» Exercise instructions: Copy out each record that follows exactly, and omit any picture you find.

» Record extracts:
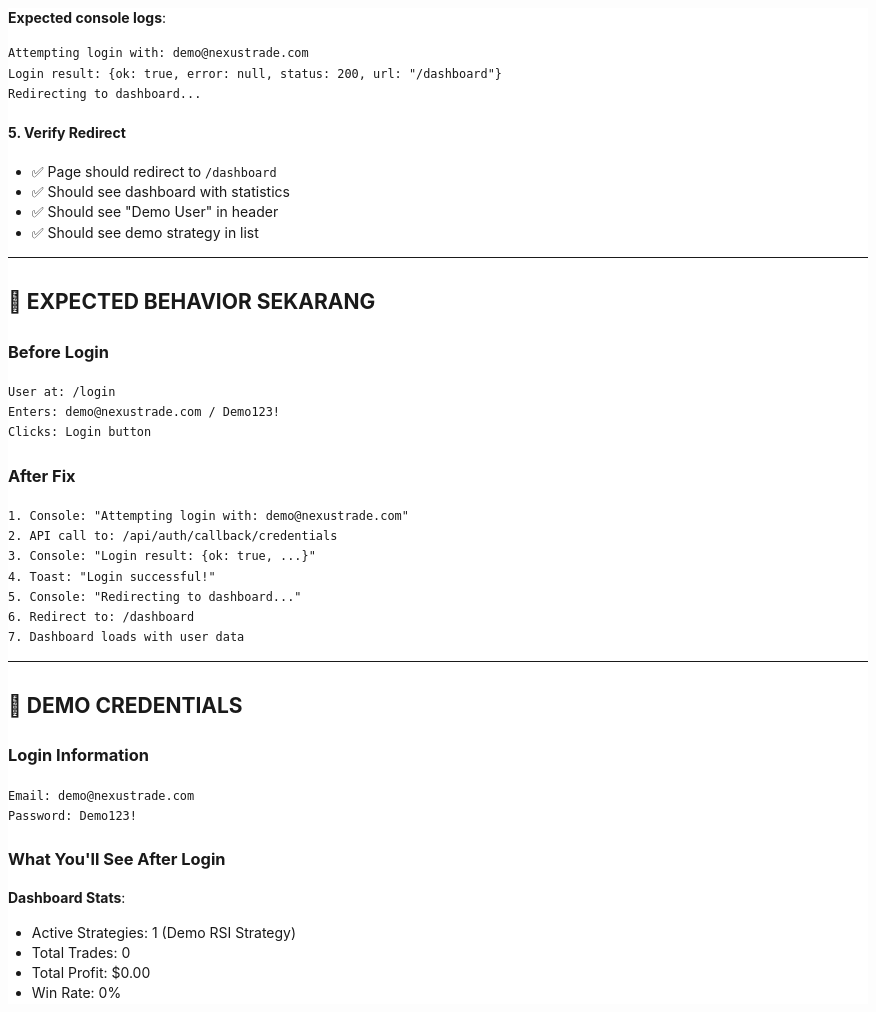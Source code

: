 **Expected console logs**:
```
Attempting login with: demo@nexustrade.com
Login result: {ok: true, error: null, status: 200, url: "/dashboard"}
Redirecting to dashboard...
```

#### 5. Verify Redirect

- ✅ Page should redirect to `/dashboard`
- ✅ Should see dashboard with statistics
- ✅ Should see "Demo User" in header
- ✅ Should see demo strategy in list

---

## 🎯 EXPECTED BEHAVIOR SEKARANG

### Before Login
```
User at: /login
Enters: demo@nexustrade.com / Demo123!
Clicks: Login button
```

### After Fix
```
1. Console: "Attempting login with: demo@nexustrade.com"
2. API call to: /api/auth/callback/credentials
3. Console: "Login result: {ok: true, ...}"
4. Toast: "Login successful!"
5. Console: "Redirecting to dashboard..."
6. Redirect to: /dashboard
7. Dashboard loads with user data
```

---

## 🔐 DEMO CREDENTIALS

### Login Information

```
Email: demo@nexustrade.com
Password: Demo123!
```

### What You'll See After Login

**Dashboard Stats**:
- Active Strategies: 1 (Demo RSI Strategy)
- Total Trades: 0
- Total Profit: $0.00
- Win Rate: 0%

» Problem solution:
Source code

: **Expected console logs**:
```
Attempting login with: demo@nexustrade.com
Login result: {ok: true, error: null, status: 200, url: "/dashboard"}
Redirecting to dashboard...
```

#### 5. Verify Redirect

- ✅ Page should redirect to `/dashboard`
- ✅ Should see dashboard with statistics
- ✅ Should see "Demo User" in header
- ✅ Should see demo strategy in list

---

## 🎯 EXPECTED BEHAVIOR SEKARANG

### Before Login
```
User at: /login
Enters: demo@nexustrade.com / Demo123!
Clicks: Login button
```

### After Fix
```
1. Console: "Attempting login with: demo@nexustrade.com"
2. API call to: /api/auth/callback/credentials
3. Console: "Login result: {ok: true, ...}"
4. Toast: "Login successful!"
5. Console: "Redirecting to dashboard..."
6. Redirect to: /dashboard
7. Dashboard loads with user data
```

---

## 🔐 DEMO CREDENTIALS

### Login Information

```
Email: demo@nexustrade.com
Password: Demo123!
```

### What You'll See After Login

**Dashboard Stats**:
- Active Strategies: 1 (Demo RSI Strategy)
- Total Trades: 0
- Total Profit: $0.00
- Win Rate: 0%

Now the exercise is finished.